La TARI è la tassa sui rifiuti,
istituita con la legge 147 del 2013 (Legge di Stabilità 2014), che
ha sostituito la TARES in vigore solo per l'anno 2013 a sua volta
erede delle più antiche TARSU, TIA1 e TIA2. Il presupposto per la
sua applicazione, è il possesso o la detenzione, a qualsiasi titolo,
di locali o aree scoperte operative, suscettibili di produrre rifiuti
urbani ed è calcolata e corrisposta in base ad una tariffa riferita
all'anno solare, determinata con il cosiddetto criterio normalizzato,
previsto dal Decreto del Presidente della Repubblica 158/1999.

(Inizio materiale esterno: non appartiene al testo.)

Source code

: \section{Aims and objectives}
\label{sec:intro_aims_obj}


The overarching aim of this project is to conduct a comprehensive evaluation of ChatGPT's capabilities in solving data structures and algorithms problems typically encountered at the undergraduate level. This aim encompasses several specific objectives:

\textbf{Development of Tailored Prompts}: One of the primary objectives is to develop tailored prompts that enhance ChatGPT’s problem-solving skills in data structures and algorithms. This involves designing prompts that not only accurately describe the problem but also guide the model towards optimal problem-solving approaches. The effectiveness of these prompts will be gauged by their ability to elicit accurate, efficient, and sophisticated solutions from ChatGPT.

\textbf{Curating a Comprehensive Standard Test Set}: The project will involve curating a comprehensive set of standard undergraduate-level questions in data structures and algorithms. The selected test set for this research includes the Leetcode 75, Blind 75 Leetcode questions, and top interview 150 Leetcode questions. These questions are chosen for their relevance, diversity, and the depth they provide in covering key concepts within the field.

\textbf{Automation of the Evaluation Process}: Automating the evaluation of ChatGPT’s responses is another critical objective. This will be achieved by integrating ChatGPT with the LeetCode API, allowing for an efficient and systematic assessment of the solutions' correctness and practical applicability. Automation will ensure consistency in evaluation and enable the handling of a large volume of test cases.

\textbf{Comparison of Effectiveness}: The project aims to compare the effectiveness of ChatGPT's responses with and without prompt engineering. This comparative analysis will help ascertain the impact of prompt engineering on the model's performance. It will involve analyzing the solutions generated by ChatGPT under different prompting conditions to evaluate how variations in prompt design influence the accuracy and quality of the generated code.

L'importo di questo tributo è definito con delibera regolamentare
del Consiglio Comunale e rinnovato annualmente con un'analoga
decisione dell'assemblea cittadina. In particolare la metodologia
tariffaria si articola in quattro fasi: nella prima si individuano e
classificano i costi del servizio (la tassa dovrà sostenerli
interamente); nella seconda fase avviene la suddivisione tra costi
fissi e variabili; nella terza la ripartizione dei costi è basata
sulla tipologia di utenza (domestica e non domestica) e nell'ultima
(quella su cui focalizzeremo l'attenzione) avviene il calcolo delle
voci tariffarie fisse e variabili, da attribuire alle singole
tipologie di utenza, secondo formule e coefficienti definite dal
metodo illustrato nell'allegato 1 del DPR 158/1999.

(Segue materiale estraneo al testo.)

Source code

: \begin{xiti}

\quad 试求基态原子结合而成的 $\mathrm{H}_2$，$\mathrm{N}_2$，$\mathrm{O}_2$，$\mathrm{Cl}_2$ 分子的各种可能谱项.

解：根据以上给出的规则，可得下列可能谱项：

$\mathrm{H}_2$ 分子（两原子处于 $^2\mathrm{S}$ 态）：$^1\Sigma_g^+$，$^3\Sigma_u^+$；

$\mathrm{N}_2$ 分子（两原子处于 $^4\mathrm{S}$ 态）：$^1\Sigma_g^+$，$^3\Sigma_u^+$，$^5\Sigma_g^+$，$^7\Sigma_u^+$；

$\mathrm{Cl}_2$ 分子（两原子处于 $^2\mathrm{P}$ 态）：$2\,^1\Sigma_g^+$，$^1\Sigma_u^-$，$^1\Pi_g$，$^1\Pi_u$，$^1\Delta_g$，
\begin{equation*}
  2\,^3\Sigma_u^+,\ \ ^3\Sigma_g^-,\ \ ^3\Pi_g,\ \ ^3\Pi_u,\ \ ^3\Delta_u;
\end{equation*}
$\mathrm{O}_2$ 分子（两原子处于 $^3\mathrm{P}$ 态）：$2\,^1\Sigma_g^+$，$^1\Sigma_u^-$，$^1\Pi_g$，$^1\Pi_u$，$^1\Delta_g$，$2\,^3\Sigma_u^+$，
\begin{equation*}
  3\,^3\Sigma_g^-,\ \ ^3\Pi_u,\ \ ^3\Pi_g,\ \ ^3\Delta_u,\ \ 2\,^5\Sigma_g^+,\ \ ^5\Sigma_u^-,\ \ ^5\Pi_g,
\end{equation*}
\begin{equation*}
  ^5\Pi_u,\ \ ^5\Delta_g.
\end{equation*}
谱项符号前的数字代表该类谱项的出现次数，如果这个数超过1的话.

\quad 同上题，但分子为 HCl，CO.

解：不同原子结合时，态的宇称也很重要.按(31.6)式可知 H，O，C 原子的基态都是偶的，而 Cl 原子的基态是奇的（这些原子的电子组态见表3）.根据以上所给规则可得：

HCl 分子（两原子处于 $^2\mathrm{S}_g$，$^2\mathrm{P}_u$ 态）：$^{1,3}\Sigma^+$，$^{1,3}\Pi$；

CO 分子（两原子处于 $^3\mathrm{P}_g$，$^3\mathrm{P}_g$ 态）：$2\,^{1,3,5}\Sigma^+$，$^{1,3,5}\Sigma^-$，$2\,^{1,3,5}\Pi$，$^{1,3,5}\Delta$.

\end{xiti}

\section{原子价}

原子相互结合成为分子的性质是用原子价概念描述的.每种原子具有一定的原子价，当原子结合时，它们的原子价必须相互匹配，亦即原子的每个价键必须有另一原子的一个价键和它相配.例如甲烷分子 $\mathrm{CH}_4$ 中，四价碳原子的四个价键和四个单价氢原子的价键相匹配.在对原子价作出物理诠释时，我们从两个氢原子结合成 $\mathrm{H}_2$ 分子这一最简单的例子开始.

L'interrogazione parlamentare. Il
caso dei costi gonfiati è tornato all'ordine del giorno lo scorso 18
ottobre 2017, quando il Sottosegretario di Stato all'Economia e alle
Finanze Pier Paolo Baretta ha risposto ad un'interrogazione formulata
dal deputato pentastellato Giuseppe L'Abate. L'esponente grillino,
richiamando un articolo apparso su Il Sole 24 ore del 4 dicembre
2014, in cui si evidenziavano errori nel calcolo della quota
variabile della Tari applicata alle utenze domestiche, commessi da
vari Comuni; ha chiesto ai Ministri dell'Economia e dell'Ambiente,
se: “la quota variabile della Tassa sui Rifiuti (TARI) vada
calcolata una sola volta per tipologia di occupazione (per esempio
per un'utenza domestica), pur se questa risulti costituita da più
superfici”. La risposta del Sottosegretario è stata affermativa:
si, la componente variabile della tariffa, che tiene conto del numero
di occupanti gli immobili, a differenza della quota fissa che viene
invece calcolata sull'estensione superficiale; deve essere applicata
una sola volta sull'intera superficie immobiliare, comprendente
quella propria dell'abitazione e la somma di quelle rappresentate
dalle singole pertinenze: cantine; solai e box. Tutti quei Comuni che
nei loro regolamenti abbiano adottato una metodologia di calcolo
diversa (per esempio quello di Milano valuta la quota variabile anche
sulla superficie dei box considerando il numero di occupanti
proporzionato all'estensione dell'autorimessa), hanno determinato dei
sovracosti ingiustificati che dovranno essere rimborsati ai loro
contribuenti e naturalmente, questi Enti Locali, dovranno correggere
i loro regolamenti con la probabile conseguenza però di aumenti
generalizzati sulla quota fissa unitaria (euro/metro quadro) per il
prossimo futuro.
Il rimborso. Il
punto di partenza per verificare l'esistenza del presupposto su cui
basare la richiesta di rimborso (che può spingersi fino al tributo
esposto nel 2012: prescrizione del diritto quinquennale), è
l'analisi del regolamento Comunale disciplinante la determinazione
della TARI. In particolare si dovrà valutare se nel calcolo della
tariffa per le utenze domestiche, la quota variabile (che tiene conto
del numero di occupanti), sia applicata alla sola superficie
dell'abitazione (come avviene per esempio nei Comuni di Monza,
Seregno e altri dove per le pertinenze è considerata la sola quota
fissa), e per estensione dell'autentica interpretazione Ministeriale
a tutta la superficie lorda dell'immobile (abitazione+pertinenze):
conteggiata una sola volta; o se invece illegittimamente tale quota
variabile venga calcolata più volte per più superfici
pertinenziali. Una volta individuato il presupposto si potrà
procedere con la richiesta di rimborso formale rivolta al Comune di
competenza, se si dovessero incontrare resistenze opposte dall'Ente,
si potrà adire la Commissione Tributaria Provinciale. Sono aperte le
trattative per l'istituzione di un tavolo di conciliazione Anci –
Associazioni dei Consumatori per cercare una composizione bonaria del
contenzioso ricorrendo ai noti organismi di mediazione.